But all of that happened with the Baltimore Police Department’s Gun Trace Task Force, a notorious unit that consisted of nine members, eight of whom were convicted of crimes. The Task Force, which operated more like a gang than law enforcement, was known for crimes large and small, ranging from robberies to planting evidence to general brutality. They also tainted countless criminal convictions.

The Task Force is the main topic of I Got a Monster, a new documentary out this week in theaters and on VOD. While there’s not much new or inventive about it as a piece of filmmaking, it tells the story well, setting up the context of the system that allowed a group of rogue cops to get away with what they did for so long.

The 90-minute documentary moves fast through several years of history, convincingly laying out what happened and why. One of the leading talking heads in I Got a Monster is longtime defense attorney Ivan Bates, who represented Alicia White, one of the accused officers in the Freddie Gray case, and a man who’d gone toe-to-toe in court for years with Wayne Jenkins, the ringleader of the Task Force. The documentary treats Bates as a white knight figure, and if I Got a Monster has a big weakness, it’s that at times it feels like a campaign commercial for Bates, who has since been elected State’s Attorney in Baltimore.

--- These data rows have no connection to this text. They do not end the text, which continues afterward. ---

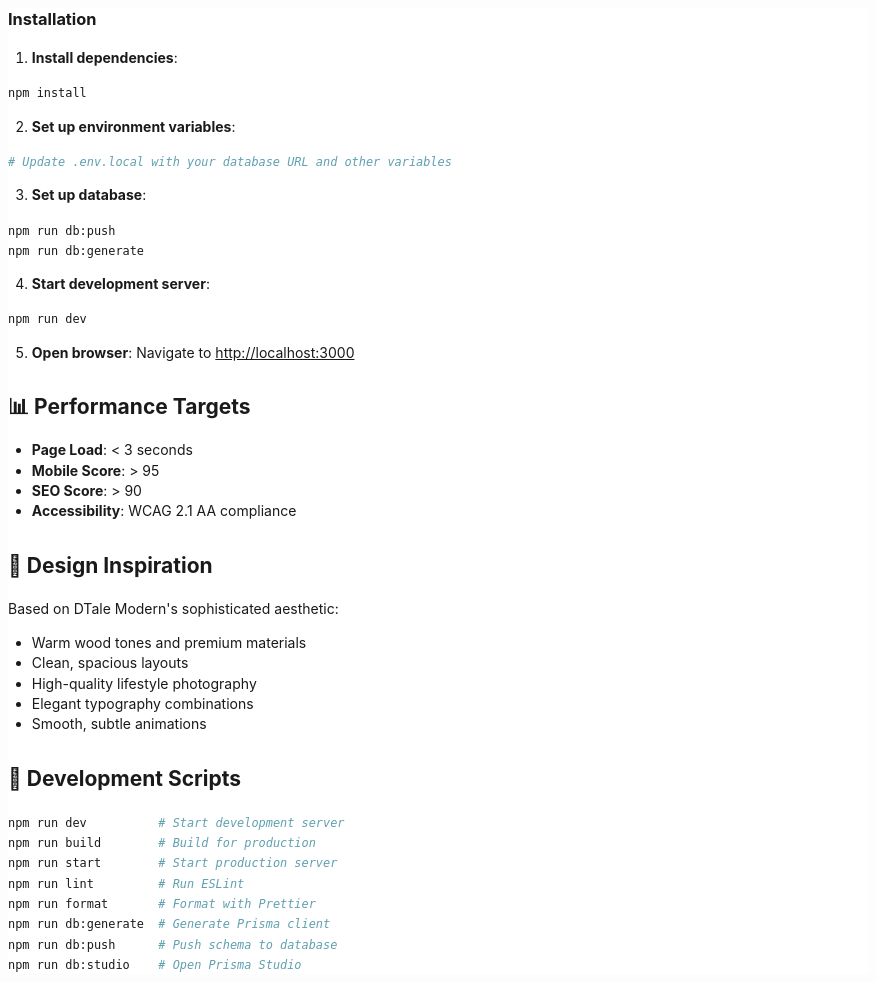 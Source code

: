 ### Installation

1. **Install dependencies**:
```bash
npm install
```

2. **Set up environment variables**:
```bash
# Update .env.local with your database URL and other variables
```

3. **Set up database**:
```bash
npm run db:push
npm run db:generate
```

4. **Start development server**:
```bash
npm run dev
```

5. **Open browser**:
Navigate to [http://localhost:3000](http://localhost:3000)

## 📊 Performance Targets

- **Page Load**: < 3 seconds
- **Mobile Score**: > 95
- **SEO Score**: > 90
- **Accessibility**: WCAG 2.1 AA compliance

## 🎨 Design Inspiration

Based on DTale Modern's sophisticated aesthetic:
- Warm wood tones and premium materials
- Clean, spacious layouts
- High-quality lifestyle photography
- Elegant typography combinations
- Smooth, subtle animations

## 📝 Development Scripts

```bash
npm run dev          # Start development server
npm run build        # Build for production
npm run start        # Start production server
npm run lint         # Run ESLint
npm run format       # Format with Prettier
npm run db:generate  # Generate Prisma client
npm run db:push      # Push schema to database
npm run db:studio    # Open Prisma Studio
```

The 2021 HBO mini-series We Own This City, from The Wire creator David Simon, covered the same events. The Simon series was based on a book by Justin Fenton, a Baltimore Sun reporter like Simon once was. I Got a Monster is based on a different book about the case, 2020’s I Got a Monster: The Rise and Fall of America's Most Corrupt Police Squad, by Baynard Woods and Brandon Soderberg.

In 1991, Simon wrote the book Homicide: A Year on the Killing Streets, based on his year embedded with the BPD’s homicide unit, and later made his showbiz entry by joining its TV adaptation, Homicide: Life on the Street, as a writer.

Whereas Simon’s The Wire mostly took the line that policing is broken because all American institutions are broken and that the specific problems of police departments are mostly driven by the department brass being self-interested political hacks, We Own This City was a show for its time and more directly about these cops being corrupt. There are moments in the documentary that were also told memorably in the HBO show, such as the staged videotaped discovery of a cooler full of cash, and the ruse that led to the arrest of Jenkins.

There have been numerous documentaries in the last 10 years about the state of policing in America. The best one remains  Craig Atkinson’s 2016 Do Not Resist, which was about the chilling “warrior training” by cop consultant Dave Grossman. As for Baltimore-specific police docs of recent years, my favorite remains Marilyn Ness’ 2018 Charm City, which was broadcast on PBS and told the story of the Police Department’s chaos through its endless cycling of police commissioners.

And 2021’s The Slow Hustle was about the death of Sean Suiter, shot and killed in 2017, the day before he was to testify in court in connection to the Gun Trace Task Force probe. That was directed by Sonja Sohn, an actress from The Wire. The circumstances of Suiter’s death are controversial, as was the Simon mini-series’ conclusion that he died by suicide but staged it to look like a murder.